This week’s Crypto Biz newsletter dissects Voyager’s bankruptcy proceedings and offers some potentially good news regarding Celsius. We also look at the latest high-profile miner to force-sell their Bitcoin and chronicle new capital raises for one of China’s most prominent venture firms.

Celsius pays down 143M in DAI loans since July 1

Celsius appears to be inching closer to repaying its outstanding debt to Maker (MKR) protocol after the crypto lender posted $142.8 million worth of Dai (DAI) stablecoins over a four-day period. Celsius paid back another $34.4 million in DAI on July 5, effectively boosting its collateralization ratio and significantly lowering its liquidation price to below $3,000 worth of Bitcoin (BTC). In other words, Bitcoin’s price would now need to fall below $3,000 for Celsius to default on its loan. Although some observers took the news as cautious optimism that Celsius is headed in the right direction, the firm hasn’t issued any new updates in weeks and user withdrawals are still frozen as of June 13.
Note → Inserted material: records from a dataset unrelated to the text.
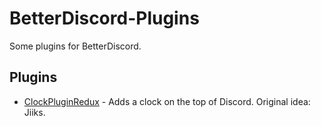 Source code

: # BetterDiscord-Plugins

Some plugins for BetterDiscord.

## Plugins
 - [ClockPluginRedux](https://github.com/NightWolf1038/BetterDiscord-Plugins/tree/master/ClockPluginRedux) - Adds a clock on the top of Discord. Original idea: Jiiks.
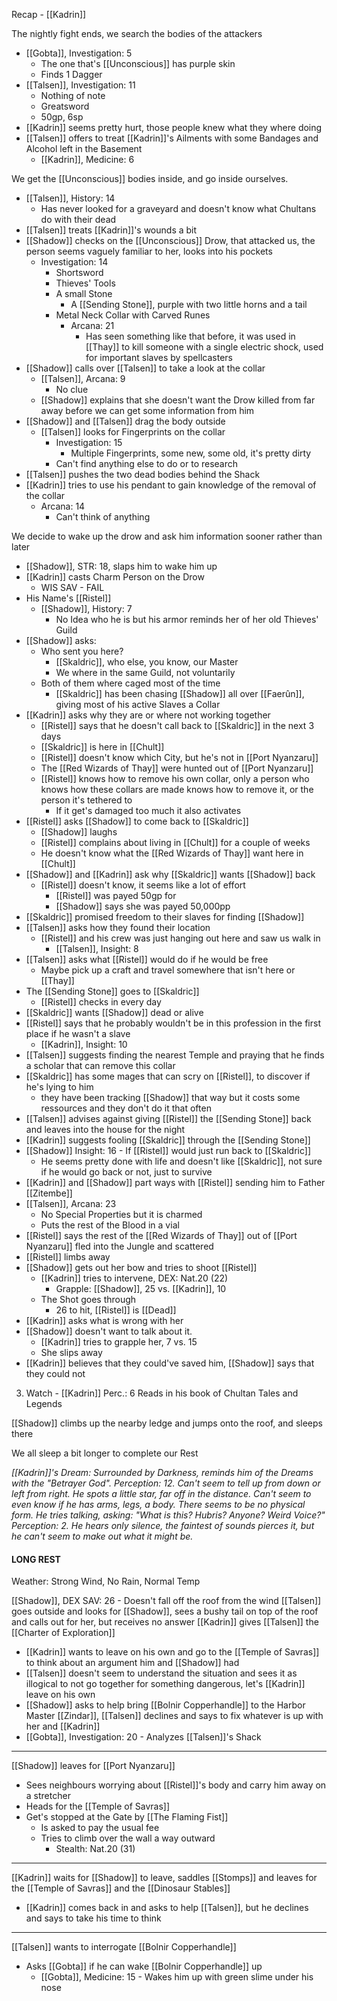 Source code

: Recap - [[Kadrin]]

The nightly fight ends, we search the bodies of the attackers
- [[Gobta]], Investigation: 5
	- The one that's [[Unconscious]] has purple skin
	- Finds 1 Dagger
- [[Talsen]], Investigation: 11
	- Nothing of note
	- Greatsword
	- 50gp, 6sp
- [[Kadrin]] seems pretty hurt, those people knew what they where doing
- [[Talsen]] offers to treat [[Kadrin]]'s Ailments with some Bandages and Alcohol left in the Basement
	- [[Kadrin]], Medicine: 6

We get the [[Unconscious]] bodies inside, and go inside ourselves.
- [[Talsen]], History: 14
	- Has never looked for a graveyard and doesn't know what Chultans do with their dead
- [[Talsen]] treats [[Kadrin]]'s wounds a bit
- [[Shadow]] checks on the [[Unconscious]] Drow, that attacked us, the person seems vaguely familiar to her, looks into his pockets
	- Investigation: 14
		- Shortsword
		- Thieves' Tools
		- A small Stone
			- A [[Sending Stone]], purple with two little horns and a tail
		- Metal Neck Collar with Carved Runes
			- Arcana: 21
				- Has seen something like that before, it was used in [[Thay]] to kill someone with a single electric shock, used for important slaves by spellcasters
- [[Shadow]] calls over [[Talsen]] to take a look at the collar
	- [[Talsen]], Arcana: 9
		- No clue
	- [[Shadow]] explains that she doesn't want the Drow killed from far away before we can get some information from him
- [[Shadow]] and [[Talsen]] drag the body outside
	- [[Talsen]] looks for Fingerprints on the collar
		- Investigation: 15
			- Multiple Fingerprints, some new, some old, it's pretty dirty
		- Can't find anything else to do or to research
- [[Talsen]] pushes the two dead bodies behind the Shack
- [[Kadrin]] tries to use his pendant to gain knowledge of the removal of the collar
	- Arcana: 14
		- Can't think of anything

We decide to wake up the drow and ask him information sooner rather than later
- [[Shadow]], STR: 18, slaps him to wake him up
- [[Kadrin]] casts Charm Person on the Drow
	- WIS SAV - FAIL
- His Name's [[Ristel]]
	- [[Shadow]], History: 7
		- No Idea who he is but his armor reminds her of her old Thieves' Guild
- [[Shadow]] asks:
	- Who sent you here?
		- [[Skaldric]], who else, you know, our Master
		- We where in the same Guild, not voluntarily
	- Both of them where caged most of the time
		- [[Skaldric]] has been chasing [[Shadow]] all over [[Faerûn]], giving most of his active Slaves a Collar
- [[Kadrin]] asks why they are or where not working together
	- [[Ristel]] says that he doesn't call back to [[Skaldric]] in the next 3 days
	- [[Skaldric]] is here in [[Chult]]
	- [[Ristel]] doesn't know which City, but he's not in [[Port Nyanzaru]]
	- The [[Red Wizards of Thay]] were hunted out of [[Port Nyanzaru]]
	- [[Ristel]] knows how to remove his own collar, only a person who knows how these collars are made knows how to remove it, or the person it's tethered to
		- If it get's damaged too much it also activates
- [[Ristel]] asks [[Shadow]] to come back to [[Skaldric]]
	- [[Shadow]] laughs
	- [[Ristel]] complains about living in [[Chult]] for a couple of weeks
	- He doesn't know what the [[Red Wizards of Thay]] want here in [[Chult]]
- [[Shadow]] and [[Kadrin]] ask why [[Skaldric]] wants [[Shadow]] back
	- [[Ristel]] doesn't know, it seems like a lot of effort
		- [[Ristel]] was payed 50gp for 
		- [[Shadow]] says she was payed 50,000pp
- [[Skaldric]] promised freedom to their slaves for finding [[Shadow]]
- [[Talsen]] asks how they found their location
	- [[Ristel]] and his crew was just hanging out here and saw us walk in
		- [[Talsen]], Insight: 8
- [[Talsen]] asks what [[Ristel]] would do if he would be free
	- Maybe pick up a craft and travel somewhere that isn't here or [[Thay]]
- The [[Sending Stone]] goes to [[Skaldric]]
	- [[Ristel]] checks in every day
- [[Skaldric]] wants [[Shadow]] dead or alive
- [[Ristel]] says that he probably wouldn't be in this profession in the first place if he wasn't a slave
	- [[Kadrin]], Insight: 10
- [[Talsen]] suggests finding the nearest Temple and praying that he finds a scholar that can remove this collar
- [[Skaldric]] has some mages that can scry on [[Ristel]], to discover if he's lying to him
	- they have been tracking [[Shadow]] that way but it costs some ressources and they don't do it that often
- [[Talsen]] advises against giving [[Ristel]] the [[Sending Stone]] back and leaves into the house for the night
- [[Kadrin]] suggests fooling [[Skaldric]] through the [[Sending Stone]]
- [[Shadow]] Insight: 16 - If [[Ristel]] would just run back to [[Skaldric]]
	- He seems pretty done with life and doesn't like [[Skaldric]], not sure if he would go back or not, just to survive
- [[Kadrin]] and [[Shadow]] part ways with [[Ristel]] sending him to Father [[Zitembe]]
- [[Talsen]], Arcana: 23
	- No Special Properties but it is charmed
	- Puts the rest of the Blood in a vial
- [[Ristel]] says the rest of the [[Red Wizards of Thay]] out of [[Port Nyanzaru]] fled into the Jungle and scattered
- [[Ristel]] limbs away
- [[Shadow]] gets out her bow and tries to shoot [[Ristel]]
	- [[Kadrin]] tries to intervene, DEX: Nat.20 (22)
		- Grapple: [[Shadow]], 25 vs. [[Kadrin]], 10
	- The Shot goes through
		- 26 to hit, [[Ristel]] is [[Dead]]
- [[Kadrin]] asks what is wrong with her
- [[Shadow]] doesn't want to talk about it.
	- [[Kadrin]] tries to grapple her, 7 vs. 15
	- She slips away
- [[Kadrin]] believes that they could've saved him, [[Shadow]] says that they could not

3. Watch -  [[Kadrin]]
Perc.: 6
Reads in his book of Chultan Tales and Legends

[[Shadow]] climbs up the nearby ledge and jumps onto the roof, and sleeps there

We all sleep a bit longer to complete our Rest

_[[Kadrin]]'s Dream:
Surrounded by Darkness, reminds him of the Dreams with the "Betrayer God".
Perception: 12. 
Can't seem to tell up from down or left from right.
He spots a little star, far off in the distance.
Can't seem to even know if he has arms, legs, a body. There seems to be no physical form.
He tries talking, asking: "What is this? Hubris? Anyone? Weird Voice?"
Perception: 2.
He hears only silence, the faintest of sounds pierces it, but he can't seem to make out what it might be._

#### LONG REST
Weather: Strong Wind, No Rain, Normal Temp

[[Shadow]], DEX SAV: 26 - Doesn't fall off the roof from the wind
[[Talsen]] goes outside and looks for [[Shadow]], sees a bushy tail on top of the roof and calls out for her, but receives no answer
[[Kadrin]] gives [[Talsen]] the [[Charter of Exploration]]
- [[Kadrin]] wants to leave on his own and go to the [[Temple of Savras]] to think about an argument him and [[Shadow]] had
- [[Talsen]] doesn't seem to understand the situation and sees it as illogical to not go together for something dangerous, let's [[Kadrin]] leave on his own
- [[Shadow]] asks to help bring [[Bolnir Copperhandle]] to the Harbor Master [[Zindar]], [[Talsen]] declines and says to fix whatever is up with her and [[Kadrin]]
- [[Gobta]], Investigation: 20 - Analyzes [[Talsen]]'s Shack

---
[[Shadow]] leaves for [[Port Nyanzaru]]
- Sees neighbours worrying about [[Ristel]]'s body and carry him away on a stretcher
- Heads for the [[Temple of Savras]]
- Get's stopped at the Gate by [[The Flaming Fist]]
	- Is asked to pay the usual fee
	- Tries to climb over the wall a way outward
		- Stealth: Nat.20 (31)
---
[[Kadrin]] waits for [[Shadow]] to leave, saddles [[Stomps]] and leaves for the [[Temple of Savras]] and the [[Dinosaur Stables]]
- [[Kadrin]] comes back in and asks to help [[Talsen]], but he declines and says to take his time to think

---
[[Talsen]] wants to interrogate [[Bolnir Copperhandle]]
- Asks [[Gobta]] if he can wake [[Bolnir Copperhandle]] up
	- [[Gobta]], Medicine: 15 - Wakes him up with green slime under his nose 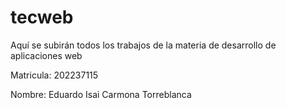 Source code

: # tecweb
Aquí se subirán todos los trabajos de la materia de desarrollo de aplicaciones web 

Matricula: 202237115

Nombre: Eduardo Isai Carmona Torreblanca
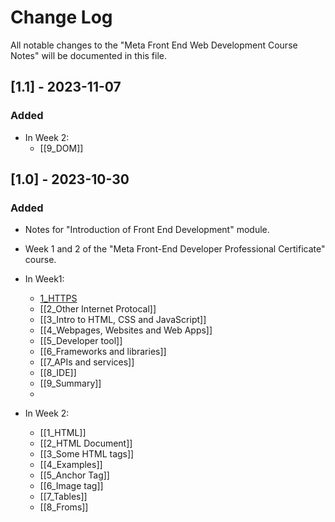 
# Change Log

All notable changes to the "Meta Front End Web Development Course Notes" will be documented in this file.

## [1.1] - 2023-11-07

### Added

- In Week 2:
  - [[9_DOM]]
 

## [1.0] - 2023-10-30

### Added

- Notes for "Introduction of Front End Development" module.
- Week 1 and 2 of the "Meta Front-End Developer Professional Certificate" course.
- In Week1:
  - [1_HTTPS](1_HTTPS.md)
  - [[2_Other Internet Protocal]]
  - [[3_Intro to HTML, CSS and JavaScript]]
  - [[4_Webpages, Websites and Web Apps]]
  - [[5_Developer tool]]
  - [[6_Frameworks and libraries]]
  - [[7_APIs and services]]
  - [[8_IDE]]
  - [[9_Summary]]
  - 

- In Week 2:
  - [[1_HTML]]
  - [[2_HTML Document]]
  - [[3_Some HTML tags]]
  - [[4_Examples]]
  - [[5_Anchor Tag]]
  - [[6_Image tag]]
  - [[7_Tables]]
  - [[8_Froms]]
  
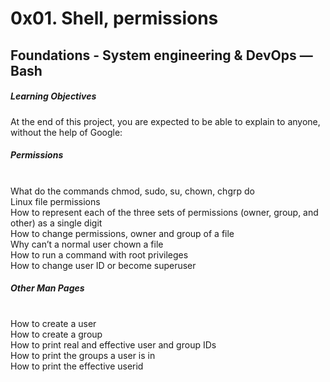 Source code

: <h1> 0x01. Shell, permissions </h1>

<h2> Foundations - System engineering & DevOps ― Bash </h2> 

<p> <h5> Learning Objectives </h5>

At the end of this project, you are expected to be able to explain to anyone, without the help of Google:

<h5> Permissions </h5> 

<br> What do the commands chmod, sudo, su, chown, chgrp do
<br> Linux file permissions
<br> How to represent each of the three sets of permissions (owner, group, and other) as a single digit
<br> How to change permissions, owner and group of a file
<br> Why can’t a normal user chown a file
<br> How to run a command with root privileges
<br> How to change user ID or become superuser

<h5> Other Man Pages </h5> 

<br> How to create a user
<br> How to create a group
<br> How to print real and effective user and group IDs
<br> How to print the groups a user is in
<br> How to print the effective userid
</p>
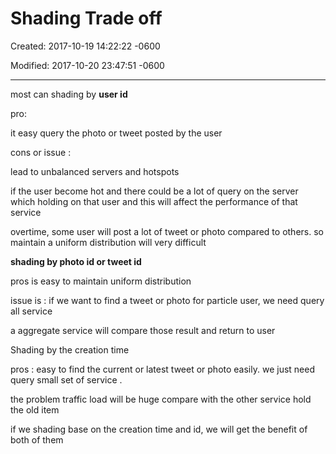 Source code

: # Shading Trade off

Created: 2017-10-19 14:22:22 -0600

Modified: 2017-10-20 23:47:51 -0600

---

most can shading by **user id**



pro:



it easy query the photo or tweet posted by the user





cons or issue :



lead to unbalanced servers and hotspots



if the user become hot and there could be a lot of query on the server which holding on that user and this will affect the performance of that service



overtime, some user will post a lot of tweet or photo compared to others. so maintain a uniform distribution will very difficult







**shading by photo id or tweet id**



pros is easy to maintain uniform distribution



issue is : if we want to find a tweet or photo for particle user, we need query all service



a aggregate service will compare those result and return to user





Shading by the creation time



pros : easy to find the current or latest tweet or photo easily. we just need query small set of service .



the problem traffic load will be huge compare with the other service hold the old item





if we shading base on the creation time and id, we will get the benefit of both of them
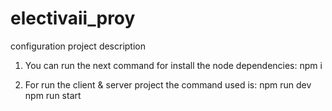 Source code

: # electivaii_proy
configuration project description

1. You can run the next command for install the node dependencies:
  npm i

2. For run the client & server project the command used is:
  npm run dev
  npm run start
  
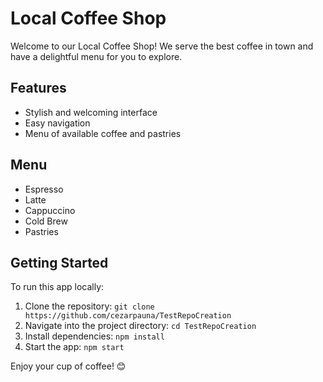 # Local Coffee Shop

Welcome to our Local Coffee Shop! We serve the best coffee in town and have a delightful menu for you to explore.

## Features
- Stylish and welcoming interface
- Easy navigation
- Menu of available coffee and pastries

## Menu
- Espresso
- Latte
- Cappuccino
- Cold Brew
- Pastries

## Getting Started
To run this app locally:
1. Clone the repository: `git clone https://github.com/cezarpauna/TestRepoCreation`
2. Navigate into the project directory: `cd TestRepoCreation`
3. Install dependencies: `npm install`
4. Start the app: `npm start`

Enjoy your cup of coffee! 😊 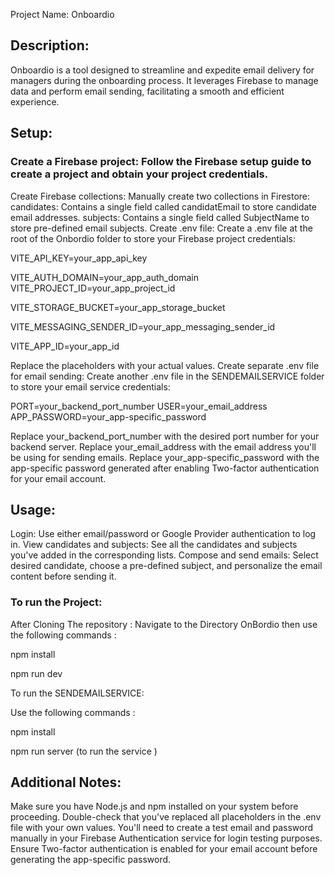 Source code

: Project Name: Onboardio

## Description:

Onboardio is a tool designed to streamline and expedite email delivery for managers during the onboarding process. 
It leverages Firebase to manage data and perform email sending, facilitating a smooth and efficient experience.

## Setup:
### Create a Firebase project: Follow the Firebase setup guide to create a project and obtain your project credentials.
Create Firebase collections: Manually create two collections in Firestore:
candidates: Contains a single field called candidatEmail to store candidate email addresses.
subjects: Contains a single field called SubjectName to store pre-defined email subjects.
Create .env file: 
Create a .env file at the root of the Onbordio folder to store your Firebase project credentials:

VITE_API_KEY=your_app_api_key

VITE_AUTH_DOMAIN=your_app_auth_domain
VITE_PROJECT_ID=your_app_project_id

VITE_STORAGE_BUCKET=your_app_storage_bucket

VITE_MESSAGING_SENDER_ID=your_app_messaging_sender_id

VITE_APP_ID=your_app_id

Replace the placeholders with your actual values.
Create separate .env file for email sending: 
Create another .env file in the SENDEMAILSERVICE folder to store your email service credentials:

PORT=your_backend_port_number
USER=your_email_address
APP_PASSWORD=your_app-specific_password

Replace your_backend_port_number with the desired port number for your backend server.
Replace your_email_address with the email address you'll be using for sending emails.
Replace your_app-specific_password with the app-specific password generated after enabling Two-factor authentication for your email account.

## Usage:

Login: Use either email/password or Google Provider authentication to log in.
View candidates and subjects: See all the candidates and subjects you've added in the corresponding lists.
Compose and send emails: Select desired candidate, choose a pre-defined subject, and personalize the email content before sending it.

### To run the Project:

After Cloning The repository : 
Navigate  to the Directory OnBordio
then use the following commands :

npm install

npm run dev

To run the SENDEMAILSERVICE:

Use the following commands :

 npm install 

 npm run server (to run the service )


## Additional Notes:
Make sure you have Node.js and npm  installed on your system before proceeding.
Double-check that you've replaced all placeholders in the .env file with your own values.
You'll need to create a test email and password manually in your Firebase Authentication service for login testing purposes.
Ensure Two-factor authentication is enabled for your email account before generating the app-specific password.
Voyager Digital files for Chapter 11 bankruptcy, proposes recovery plan

Another one bites the dust: Crypto broker Voyager Digital filed for Chapter 11 bankruptcy in the Southern District Court of New York mere days after the firm halted all trading activity. Voyager’s bankruptcy filing stated that the firm owed more than 100,000 creditors anywhere from $1 billion and $10 billion in assets. If you’re a Voyager account holder, there may be a silver lining: The company is filing for bankruptcy as part of a “reorganization” plan that should eventually pave the way for clients to reaccess their accounts. Crypto market contagion is a real thing — and it may not be over just yet.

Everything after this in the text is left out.